Problem requirements >>
Would you reproduce, without any alteration, the lines from the opening line of the entries through the line that has "4. order順でソートされていることを確認" in it?
»»
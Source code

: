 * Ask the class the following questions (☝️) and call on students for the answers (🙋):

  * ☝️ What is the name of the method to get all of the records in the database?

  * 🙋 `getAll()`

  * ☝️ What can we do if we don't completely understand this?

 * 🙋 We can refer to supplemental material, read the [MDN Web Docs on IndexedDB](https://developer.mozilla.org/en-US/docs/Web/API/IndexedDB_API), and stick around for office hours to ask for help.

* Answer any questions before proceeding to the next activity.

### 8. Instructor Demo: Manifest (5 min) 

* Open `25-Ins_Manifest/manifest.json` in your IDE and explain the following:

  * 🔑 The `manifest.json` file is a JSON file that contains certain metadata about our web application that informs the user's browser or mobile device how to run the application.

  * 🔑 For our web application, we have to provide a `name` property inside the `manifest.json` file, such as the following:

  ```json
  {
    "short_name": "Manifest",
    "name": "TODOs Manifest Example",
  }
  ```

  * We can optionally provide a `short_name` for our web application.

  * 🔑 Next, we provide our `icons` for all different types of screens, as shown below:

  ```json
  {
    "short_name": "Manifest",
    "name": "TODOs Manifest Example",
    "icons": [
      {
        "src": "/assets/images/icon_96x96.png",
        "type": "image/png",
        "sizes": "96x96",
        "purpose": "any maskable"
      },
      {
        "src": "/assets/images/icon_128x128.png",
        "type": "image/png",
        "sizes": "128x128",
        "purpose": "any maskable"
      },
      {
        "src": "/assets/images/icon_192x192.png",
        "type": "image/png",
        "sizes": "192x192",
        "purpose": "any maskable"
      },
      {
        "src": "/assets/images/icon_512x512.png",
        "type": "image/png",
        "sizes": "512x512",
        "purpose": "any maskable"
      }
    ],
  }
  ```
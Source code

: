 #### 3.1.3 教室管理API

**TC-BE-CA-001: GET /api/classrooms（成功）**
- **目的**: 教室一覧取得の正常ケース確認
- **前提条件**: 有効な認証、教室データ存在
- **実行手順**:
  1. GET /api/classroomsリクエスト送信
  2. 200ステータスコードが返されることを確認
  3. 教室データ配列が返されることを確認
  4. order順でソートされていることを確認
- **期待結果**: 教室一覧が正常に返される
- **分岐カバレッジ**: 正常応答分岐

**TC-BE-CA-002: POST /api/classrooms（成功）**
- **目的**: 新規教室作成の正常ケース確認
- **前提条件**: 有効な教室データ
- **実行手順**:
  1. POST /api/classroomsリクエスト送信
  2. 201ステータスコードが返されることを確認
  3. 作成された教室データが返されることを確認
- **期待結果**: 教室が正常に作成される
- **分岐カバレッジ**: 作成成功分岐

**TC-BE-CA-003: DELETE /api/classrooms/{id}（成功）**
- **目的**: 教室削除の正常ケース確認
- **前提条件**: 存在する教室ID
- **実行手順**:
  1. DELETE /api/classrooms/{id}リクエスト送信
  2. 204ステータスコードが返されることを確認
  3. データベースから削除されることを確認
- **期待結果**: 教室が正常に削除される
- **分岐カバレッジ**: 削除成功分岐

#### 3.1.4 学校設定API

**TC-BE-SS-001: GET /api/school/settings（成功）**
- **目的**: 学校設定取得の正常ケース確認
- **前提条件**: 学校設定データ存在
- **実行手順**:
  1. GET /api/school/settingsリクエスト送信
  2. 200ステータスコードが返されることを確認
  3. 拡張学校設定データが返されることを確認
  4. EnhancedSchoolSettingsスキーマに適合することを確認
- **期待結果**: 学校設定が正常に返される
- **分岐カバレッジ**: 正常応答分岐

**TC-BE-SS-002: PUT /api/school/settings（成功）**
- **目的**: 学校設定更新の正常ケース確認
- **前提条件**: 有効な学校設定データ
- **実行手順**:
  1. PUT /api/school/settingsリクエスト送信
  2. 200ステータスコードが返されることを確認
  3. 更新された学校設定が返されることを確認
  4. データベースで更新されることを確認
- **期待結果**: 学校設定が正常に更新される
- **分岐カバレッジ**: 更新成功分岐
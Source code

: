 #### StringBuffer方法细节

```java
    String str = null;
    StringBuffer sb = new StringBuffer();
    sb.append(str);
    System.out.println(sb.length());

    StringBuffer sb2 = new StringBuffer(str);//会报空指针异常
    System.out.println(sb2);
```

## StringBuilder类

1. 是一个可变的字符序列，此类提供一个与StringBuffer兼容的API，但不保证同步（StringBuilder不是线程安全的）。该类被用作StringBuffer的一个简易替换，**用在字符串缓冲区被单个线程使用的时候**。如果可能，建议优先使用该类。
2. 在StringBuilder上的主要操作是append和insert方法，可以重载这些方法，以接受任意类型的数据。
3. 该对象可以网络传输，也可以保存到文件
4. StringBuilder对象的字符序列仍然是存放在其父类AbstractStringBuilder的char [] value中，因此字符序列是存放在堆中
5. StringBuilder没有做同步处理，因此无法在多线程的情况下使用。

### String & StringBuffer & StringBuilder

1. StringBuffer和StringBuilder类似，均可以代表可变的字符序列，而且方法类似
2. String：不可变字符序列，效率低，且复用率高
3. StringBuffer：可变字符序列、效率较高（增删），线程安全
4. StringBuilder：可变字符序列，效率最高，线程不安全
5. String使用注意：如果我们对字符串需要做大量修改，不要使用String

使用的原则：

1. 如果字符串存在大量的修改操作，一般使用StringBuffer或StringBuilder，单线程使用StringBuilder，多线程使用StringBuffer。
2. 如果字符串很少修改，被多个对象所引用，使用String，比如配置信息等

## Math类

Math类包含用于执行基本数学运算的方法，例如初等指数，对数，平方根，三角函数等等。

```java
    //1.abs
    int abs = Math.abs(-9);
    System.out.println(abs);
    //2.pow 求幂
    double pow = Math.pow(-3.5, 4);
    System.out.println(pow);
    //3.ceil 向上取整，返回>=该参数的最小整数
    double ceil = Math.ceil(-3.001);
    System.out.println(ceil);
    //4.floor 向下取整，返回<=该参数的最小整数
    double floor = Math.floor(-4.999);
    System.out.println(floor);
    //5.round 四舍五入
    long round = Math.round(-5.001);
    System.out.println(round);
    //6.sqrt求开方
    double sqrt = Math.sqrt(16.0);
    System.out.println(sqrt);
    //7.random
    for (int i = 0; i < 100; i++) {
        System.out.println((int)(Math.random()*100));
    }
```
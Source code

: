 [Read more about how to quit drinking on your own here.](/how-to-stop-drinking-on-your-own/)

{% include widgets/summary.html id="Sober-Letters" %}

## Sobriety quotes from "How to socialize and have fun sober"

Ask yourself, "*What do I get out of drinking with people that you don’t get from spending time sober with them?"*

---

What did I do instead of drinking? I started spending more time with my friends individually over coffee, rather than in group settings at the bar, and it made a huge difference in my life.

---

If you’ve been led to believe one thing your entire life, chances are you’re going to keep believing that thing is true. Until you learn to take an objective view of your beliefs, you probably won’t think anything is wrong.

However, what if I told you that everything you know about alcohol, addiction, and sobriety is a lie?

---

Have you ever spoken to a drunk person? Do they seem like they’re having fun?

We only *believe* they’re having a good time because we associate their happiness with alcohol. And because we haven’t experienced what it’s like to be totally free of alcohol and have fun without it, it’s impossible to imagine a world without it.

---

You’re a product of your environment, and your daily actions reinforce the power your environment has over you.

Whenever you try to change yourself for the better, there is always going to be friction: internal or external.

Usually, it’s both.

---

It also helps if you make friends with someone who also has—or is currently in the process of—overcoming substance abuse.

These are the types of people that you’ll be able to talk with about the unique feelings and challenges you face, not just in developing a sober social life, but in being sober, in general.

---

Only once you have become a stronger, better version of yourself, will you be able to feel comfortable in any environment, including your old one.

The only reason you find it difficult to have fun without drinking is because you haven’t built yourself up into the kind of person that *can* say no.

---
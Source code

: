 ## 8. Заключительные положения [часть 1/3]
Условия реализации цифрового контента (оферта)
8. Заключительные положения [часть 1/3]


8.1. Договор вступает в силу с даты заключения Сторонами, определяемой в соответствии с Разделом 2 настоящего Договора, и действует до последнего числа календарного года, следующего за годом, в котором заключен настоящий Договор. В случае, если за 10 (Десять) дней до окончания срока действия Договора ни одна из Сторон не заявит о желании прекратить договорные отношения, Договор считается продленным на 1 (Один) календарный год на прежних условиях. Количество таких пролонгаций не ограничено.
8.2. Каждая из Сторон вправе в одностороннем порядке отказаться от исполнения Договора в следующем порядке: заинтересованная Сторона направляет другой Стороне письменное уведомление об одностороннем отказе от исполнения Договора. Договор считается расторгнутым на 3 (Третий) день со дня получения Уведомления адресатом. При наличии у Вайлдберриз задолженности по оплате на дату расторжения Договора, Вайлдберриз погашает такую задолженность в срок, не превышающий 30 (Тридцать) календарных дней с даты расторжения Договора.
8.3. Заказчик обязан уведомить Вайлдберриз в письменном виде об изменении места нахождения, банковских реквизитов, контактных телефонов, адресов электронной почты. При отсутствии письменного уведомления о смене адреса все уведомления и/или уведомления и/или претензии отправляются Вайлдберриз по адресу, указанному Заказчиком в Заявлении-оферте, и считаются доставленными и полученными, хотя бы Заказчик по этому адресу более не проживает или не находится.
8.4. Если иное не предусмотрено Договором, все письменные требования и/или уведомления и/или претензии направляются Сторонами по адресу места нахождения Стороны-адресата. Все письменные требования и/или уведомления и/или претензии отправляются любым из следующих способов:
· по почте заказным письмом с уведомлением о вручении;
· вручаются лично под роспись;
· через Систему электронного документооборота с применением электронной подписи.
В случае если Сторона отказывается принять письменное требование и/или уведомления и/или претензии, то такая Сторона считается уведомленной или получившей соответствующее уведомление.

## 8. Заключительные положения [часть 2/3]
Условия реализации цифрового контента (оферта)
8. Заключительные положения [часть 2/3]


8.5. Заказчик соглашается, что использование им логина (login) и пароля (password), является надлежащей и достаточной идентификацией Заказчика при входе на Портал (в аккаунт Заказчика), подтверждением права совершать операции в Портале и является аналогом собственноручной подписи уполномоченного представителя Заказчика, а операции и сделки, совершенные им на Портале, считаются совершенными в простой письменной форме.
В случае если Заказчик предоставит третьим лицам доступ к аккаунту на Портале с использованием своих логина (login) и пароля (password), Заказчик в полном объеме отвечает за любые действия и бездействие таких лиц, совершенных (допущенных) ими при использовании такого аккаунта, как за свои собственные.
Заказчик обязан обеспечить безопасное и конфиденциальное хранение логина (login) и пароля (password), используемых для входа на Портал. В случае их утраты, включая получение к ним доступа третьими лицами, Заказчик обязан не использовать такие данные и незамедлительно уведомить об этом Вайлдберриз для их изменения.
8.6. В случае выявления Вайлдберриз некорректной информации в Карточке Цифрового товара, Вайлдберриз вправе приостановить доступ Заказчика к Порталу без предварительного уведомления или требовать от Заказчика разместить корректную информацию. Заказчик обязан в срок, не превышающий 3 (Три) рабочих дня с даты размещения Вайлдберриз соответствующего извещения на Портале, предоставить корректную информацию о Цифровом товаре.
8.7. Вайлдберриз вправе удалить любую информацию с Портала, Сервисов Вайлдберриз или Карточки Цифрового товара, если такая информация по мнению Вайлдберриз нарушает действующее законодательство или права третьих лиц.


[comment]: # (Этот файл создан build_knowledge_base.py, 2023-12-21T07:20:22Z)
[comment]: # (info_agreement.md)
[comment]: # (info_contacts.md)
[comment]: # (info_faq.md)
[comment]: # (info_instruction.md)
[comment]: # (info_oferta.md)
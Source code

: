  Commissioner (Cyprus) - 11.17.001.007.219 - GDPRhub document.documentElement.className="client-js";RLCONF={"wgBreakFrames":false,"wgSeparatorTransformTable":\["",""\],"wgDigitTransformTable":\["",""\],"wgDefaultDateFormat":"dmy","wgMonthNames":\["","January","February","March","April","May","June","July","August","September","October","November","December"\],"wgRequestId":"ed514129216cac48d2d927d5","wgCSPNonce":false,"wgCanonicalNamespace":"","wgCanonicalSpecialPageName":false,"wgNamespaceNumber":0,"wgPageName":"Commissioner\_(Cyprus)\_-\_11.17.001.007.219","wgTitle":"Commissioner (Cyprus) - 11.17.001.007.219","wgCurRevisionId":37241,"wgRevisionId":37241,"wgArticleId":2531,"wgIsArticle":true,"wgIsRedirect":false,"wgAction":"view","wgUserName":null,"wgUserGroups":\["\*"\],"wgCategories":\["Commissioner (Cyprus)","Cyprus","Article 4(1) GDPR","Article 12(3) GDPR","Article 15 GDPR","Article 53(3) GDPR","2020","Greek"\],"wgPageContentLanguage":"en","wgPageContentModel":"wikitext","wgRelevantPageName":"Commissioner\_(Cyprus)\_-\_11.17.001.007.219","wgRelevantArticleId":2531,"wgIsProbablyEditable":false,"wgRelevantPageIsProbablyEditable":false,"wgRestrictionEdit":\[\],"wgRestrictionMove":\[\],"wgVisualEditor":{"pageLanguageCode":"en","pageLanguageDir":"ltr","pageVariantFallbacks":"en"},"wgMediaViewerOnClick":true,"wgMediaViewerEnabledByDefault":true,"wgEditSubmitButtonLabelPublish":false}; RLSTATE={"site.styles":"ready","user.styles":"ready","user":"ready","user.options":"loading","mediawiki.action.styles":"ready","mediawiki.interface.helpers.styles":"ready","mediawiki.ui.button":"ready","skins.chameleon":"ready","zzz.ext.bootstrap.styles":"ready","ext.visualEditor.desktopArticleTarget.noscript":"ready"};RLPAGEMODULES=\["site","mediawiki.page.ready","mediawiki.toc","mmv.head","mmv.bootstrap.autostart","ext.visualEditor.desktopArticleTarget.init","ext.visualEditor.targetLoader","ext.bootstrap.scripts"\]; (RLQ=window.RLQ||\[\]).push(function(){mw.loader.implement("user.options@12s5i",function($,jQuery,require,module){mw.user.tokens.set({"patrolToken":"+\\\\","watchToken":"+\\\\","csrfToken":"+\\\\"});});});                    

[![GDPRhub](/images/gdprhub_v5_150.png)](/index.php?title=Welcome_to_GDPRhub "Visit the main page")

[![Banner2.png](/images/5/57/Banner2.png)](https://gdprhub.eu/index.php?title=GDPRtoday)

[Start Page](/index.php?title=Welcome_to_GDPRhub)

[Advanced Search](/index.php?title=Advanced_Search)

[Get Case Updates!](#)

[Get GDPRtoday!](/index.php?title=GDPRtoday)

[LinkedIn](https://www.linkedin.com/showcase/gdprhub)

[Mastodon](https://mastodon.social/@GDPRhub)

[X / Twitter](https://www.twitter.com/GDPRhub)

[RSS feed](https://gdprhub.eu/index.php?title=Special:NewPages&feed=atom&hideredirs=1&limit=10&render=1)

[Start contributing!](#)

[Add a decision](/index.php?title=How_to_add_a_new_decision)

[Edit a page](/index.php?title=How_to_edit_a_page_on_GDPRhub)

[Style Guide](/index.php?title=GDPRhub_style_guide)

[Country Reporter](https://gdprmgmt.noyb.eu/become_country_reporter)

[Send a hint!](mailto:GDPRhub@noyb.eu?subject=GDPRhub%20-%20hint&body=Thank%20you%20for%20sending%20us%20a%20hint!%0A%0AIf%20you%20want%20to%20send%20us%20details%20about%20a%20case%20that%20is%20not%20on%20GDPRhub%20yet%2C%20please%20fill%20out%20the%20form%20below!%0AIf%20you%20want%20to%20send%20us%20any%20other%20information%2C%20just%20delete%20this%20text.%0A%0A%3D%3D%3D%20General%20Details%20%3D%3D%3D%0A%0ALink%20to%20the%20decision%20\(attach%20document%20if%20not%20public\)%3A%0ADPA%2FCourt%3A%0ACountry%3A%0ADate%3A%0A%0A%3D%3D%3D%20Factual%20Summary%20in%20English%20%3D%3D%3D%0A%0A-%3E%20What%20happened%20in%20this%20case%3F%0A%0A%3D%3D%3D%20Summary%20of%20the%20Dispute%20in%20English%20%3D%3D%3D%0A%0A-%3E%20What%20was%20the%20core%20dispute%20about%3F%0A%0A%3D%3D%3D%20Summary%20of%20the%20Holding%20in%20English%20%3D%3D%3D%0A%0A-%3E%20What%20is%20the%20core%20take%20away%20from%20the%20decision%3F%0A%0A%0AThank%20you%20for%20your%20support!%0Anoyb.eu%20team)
««
Solved problem >>
Source code

: * Ask the class the following questions (☝️) and call on students for the answers (🙋):

  * ☝️ What is the name of the method to get all of the records in the database?

  * 🙋 `getAll()`

  * ☝️ What can we do if we don't completely understand this?

 * 🙋 We can refer to supplemental material, read the [MDN Web Docs on IndexedDB](https://developer.mozilla.org/en-US/docs/Web/API/IndexedDB_API), and stick around for office hours to ask for help.

* Answer any questions before proceeding to the next activity.

### 8. Instructor Demo: Manifest (5 min) 

* Open `25-Ins_Manifest/manifest.json` in your IDE and explain the following:

  * 🔑 The `manifest.json` file is a JSON file that contains certain metadata about our web application that informs the user's browser or mobile device how to run the application.

  * 🔑 For our web application, we have to provide a `name` property inside the `manifest.json` file, such as the following:

  ```json
  {
    "short_name": "Manifest",
    "name": "TODOs Manifest Example",
  }
  ```

  * We can optionally provide a `short_name` for our web application.

  * 🔑 Next, we provide our `icons` for all different types of screens, as shown below:

  ```json
  {
    "short_name": "Manifest",
    "name": "TODOs Manifest Example",
    "icons": [
      {
        "src": "/assets/images/icon_96x96.png",
        "type": "image/png",
        "sizes": "96x96",
        "purpose": "any maskable"
      },
      {
        "src": "/assets/images/icon_128x128.png",
        "type": "image/png",
        "sizes": "128x128",
        "purpose": "any maskable"
      },
      {
        "src": "/assets/images/icon_192x192.png",
        "type": "image/png",
        "sizes": "192x192",
        "purpose": "any maskable"
      },
      {
        "src": "/assets/images/icon_512x512.png",
        "type": "image/png",
        "sizes": "512x512",
        "purpose": "any maskable"
      }
    ],
  }
  ```
Source code

: #### 3.1.3 教室管理API

**TC-BE-CA-001: GET /api/classrooms（成功）**
- **目的**: 教室一覧取得の正常ケース確認
- **前提条件**: 有効な認証、教室データ存在
- **実行手順**:
  1. GET /api/classroomsリクエスト送信
  2. 200ステータスコードが返されることを確認
  3. 教室データ配列が返されることを確認
  4. order順でソートされていることを確認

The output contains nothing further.